#### WORK TASK:
Only the lines of the data below from the one with "- Naciskając klawisz **Enter**." through the one with "- Przez dwukrotne" are wanted. Repeat them exactly.

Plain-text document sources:
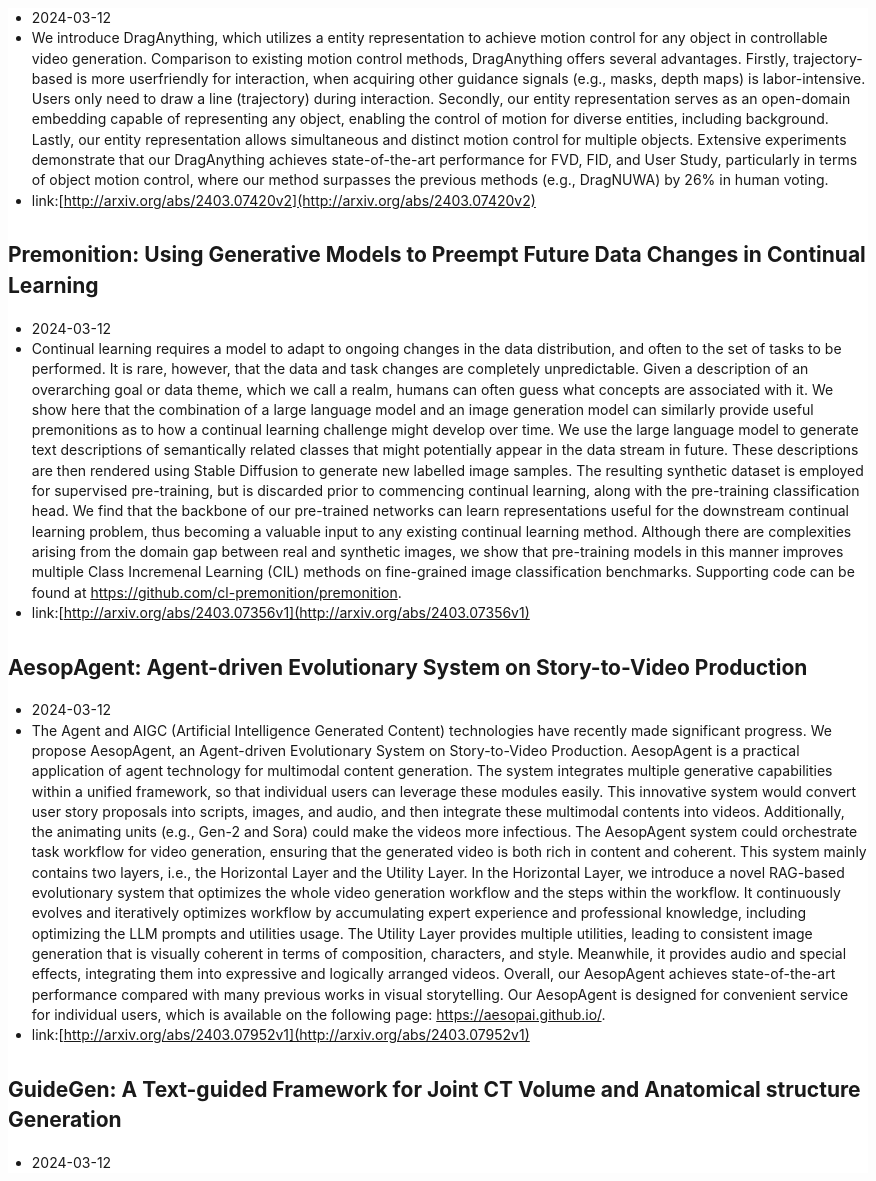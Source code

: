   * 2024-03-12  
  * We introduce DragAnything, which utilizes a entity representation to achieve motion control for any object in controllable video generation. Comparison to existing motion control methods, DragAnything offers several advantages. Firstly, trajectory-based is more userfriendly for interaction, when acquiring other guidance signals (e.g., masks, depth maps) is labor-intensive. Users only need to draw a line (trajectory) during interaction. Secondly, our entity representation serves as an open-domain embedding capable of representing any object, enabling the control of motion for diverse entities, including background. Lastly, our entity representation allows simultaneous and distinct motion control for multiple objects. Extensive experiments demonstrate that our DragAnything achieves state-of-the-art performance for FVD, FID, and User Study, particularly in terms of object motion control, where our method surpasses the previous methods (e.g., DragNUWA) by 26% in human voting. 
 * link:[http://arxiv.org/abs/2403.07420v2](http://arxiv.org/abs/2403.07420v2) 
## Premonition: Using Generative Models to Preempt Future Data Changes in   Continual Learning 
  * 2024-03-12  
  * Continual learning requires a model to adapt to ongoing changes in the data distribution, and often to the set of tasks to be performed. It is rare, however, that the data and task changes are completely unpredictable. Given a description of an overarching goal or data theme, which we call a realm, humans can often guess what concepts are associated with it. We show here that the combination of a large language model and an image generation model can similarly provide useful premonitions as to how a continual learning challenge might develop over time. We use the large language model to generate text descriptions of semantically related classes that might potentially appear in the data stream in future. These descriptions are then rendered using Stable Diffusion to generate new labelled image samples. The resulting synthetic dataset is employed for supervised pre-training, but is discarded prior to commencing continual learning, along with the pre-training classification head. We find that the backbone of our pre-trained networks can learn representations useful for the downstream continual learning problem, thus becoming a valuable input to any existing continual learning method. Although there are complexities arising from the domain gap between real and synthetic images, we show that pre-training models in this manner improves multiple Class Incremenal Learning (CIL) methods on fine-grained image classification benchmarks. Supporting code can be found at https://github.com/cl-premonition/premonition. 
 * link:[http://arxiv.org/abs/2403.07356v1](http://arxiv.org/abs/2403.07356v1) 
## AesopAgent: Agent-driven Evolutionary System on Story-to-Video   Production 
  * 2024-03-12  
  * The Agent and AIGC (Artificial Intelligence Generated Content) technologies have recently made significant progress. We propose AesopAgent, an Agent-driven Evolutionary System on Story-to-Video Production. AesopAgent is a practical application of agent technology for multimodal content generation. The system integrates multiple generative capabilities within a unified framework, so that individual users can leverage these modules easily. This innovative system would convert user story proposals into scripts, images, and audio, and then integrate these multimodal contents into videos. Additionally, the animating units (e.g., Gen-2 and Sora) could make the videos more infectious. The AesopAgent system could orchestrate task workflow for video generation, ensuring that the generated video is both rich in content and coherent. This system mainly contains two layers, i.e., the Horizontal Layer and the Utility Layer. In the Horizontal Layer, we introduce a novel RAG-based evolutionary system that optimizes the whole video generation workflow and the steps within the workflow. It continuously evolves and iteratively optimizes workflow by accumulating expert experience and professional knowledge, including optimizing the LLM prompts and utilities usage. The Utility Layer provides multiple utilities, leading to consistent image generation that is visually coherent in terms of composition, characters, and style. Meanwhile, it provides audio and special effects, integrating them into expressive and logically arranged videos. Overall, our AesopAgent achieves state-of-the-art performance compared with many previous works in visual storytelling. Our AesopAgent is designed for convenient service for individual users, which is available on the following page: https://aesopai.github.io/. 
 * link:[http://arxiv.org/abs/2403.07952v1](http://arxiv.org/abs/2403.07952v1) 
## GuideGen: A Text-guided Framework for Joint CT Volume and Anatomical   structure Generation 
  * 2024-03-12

==

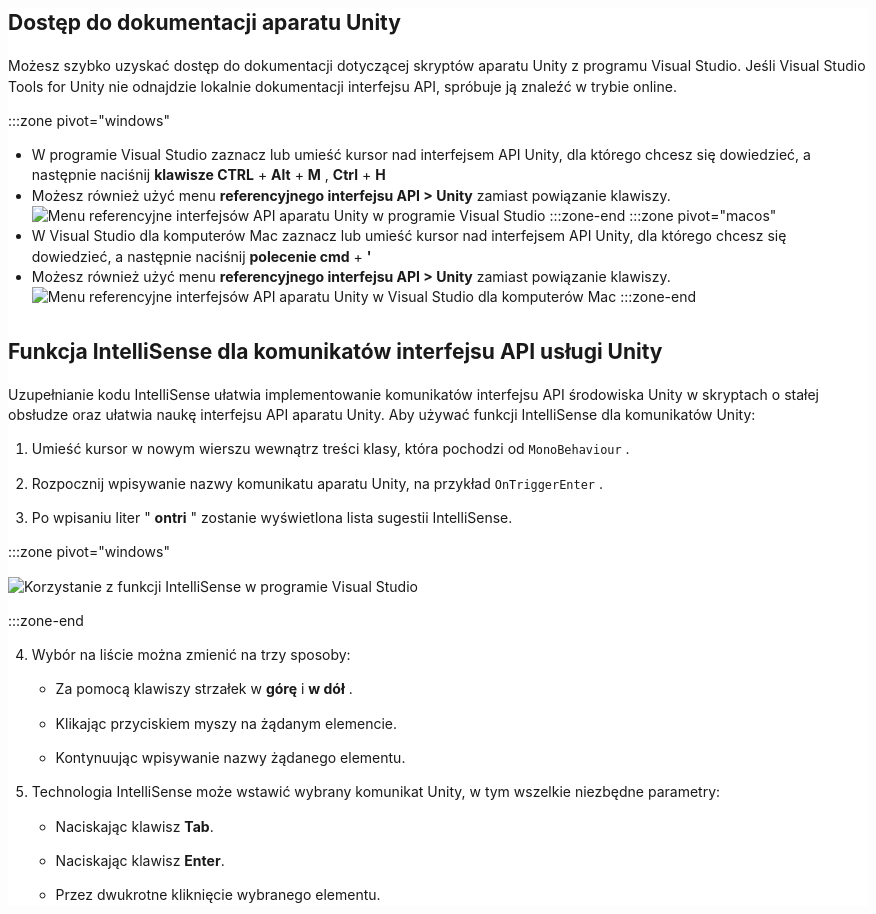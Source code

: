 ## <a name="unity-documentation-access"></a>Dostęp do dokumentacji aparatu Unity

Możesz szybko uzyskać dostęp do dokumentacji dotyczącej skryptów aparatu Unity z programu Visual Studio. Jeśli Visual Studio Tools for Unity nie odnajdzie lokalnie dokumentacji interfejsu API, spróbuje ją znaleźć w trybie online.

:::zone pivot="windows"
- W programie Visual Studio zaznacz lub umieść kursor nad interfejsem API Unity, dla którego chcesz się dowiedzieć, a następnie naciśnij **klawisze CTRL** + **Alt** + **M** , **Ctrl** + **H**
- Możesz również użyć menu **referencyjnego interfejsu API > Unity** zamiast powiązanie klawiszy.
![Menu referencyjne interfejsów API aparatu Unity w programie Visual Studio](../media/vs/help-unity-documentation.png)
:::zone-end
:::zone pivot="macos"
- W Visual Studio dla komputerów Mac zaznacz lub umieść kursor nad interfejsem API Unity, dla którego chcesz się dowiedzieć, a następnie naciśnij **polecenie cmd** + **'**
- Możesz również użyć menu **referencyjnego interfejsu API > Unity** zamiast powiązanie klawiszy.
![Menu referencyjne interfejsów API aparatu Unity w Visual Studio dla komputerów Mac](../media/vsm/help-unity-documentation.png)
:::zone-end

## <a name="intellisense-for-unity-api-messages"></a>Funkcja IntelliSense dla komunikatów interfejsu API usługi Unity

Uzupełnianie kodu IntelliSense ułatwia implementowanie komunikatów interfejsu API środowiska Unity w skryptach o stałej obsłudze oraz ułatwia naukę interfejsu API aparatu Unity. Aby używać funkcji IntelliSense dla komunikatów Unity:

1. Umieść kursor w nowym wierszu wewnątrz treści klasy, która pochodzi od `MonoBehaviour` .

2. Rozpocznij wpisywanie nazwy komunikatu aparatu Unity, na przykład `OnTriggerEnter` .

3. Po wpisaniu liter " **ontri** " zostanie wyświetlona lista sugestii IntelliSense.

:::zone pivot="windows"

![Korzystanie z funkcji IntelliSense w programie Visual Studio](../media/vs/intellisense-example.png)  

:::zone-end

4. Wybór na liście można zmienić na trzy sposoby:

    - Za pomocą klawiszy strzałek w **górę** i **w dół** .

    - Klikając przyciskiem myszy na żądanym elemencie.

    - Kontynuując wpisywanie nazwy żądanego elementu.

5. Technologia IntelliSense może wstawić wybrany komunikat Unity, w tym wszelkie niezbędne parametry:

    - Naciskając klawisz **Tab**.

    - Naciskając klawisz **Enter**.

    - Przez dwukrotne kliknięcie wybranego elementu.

#### RESPONSE TO THIS EXERCISE:
    - Naciskając klawisz **Enter**.

    - Przez dwukrotne kliknięcie wybranego elementu.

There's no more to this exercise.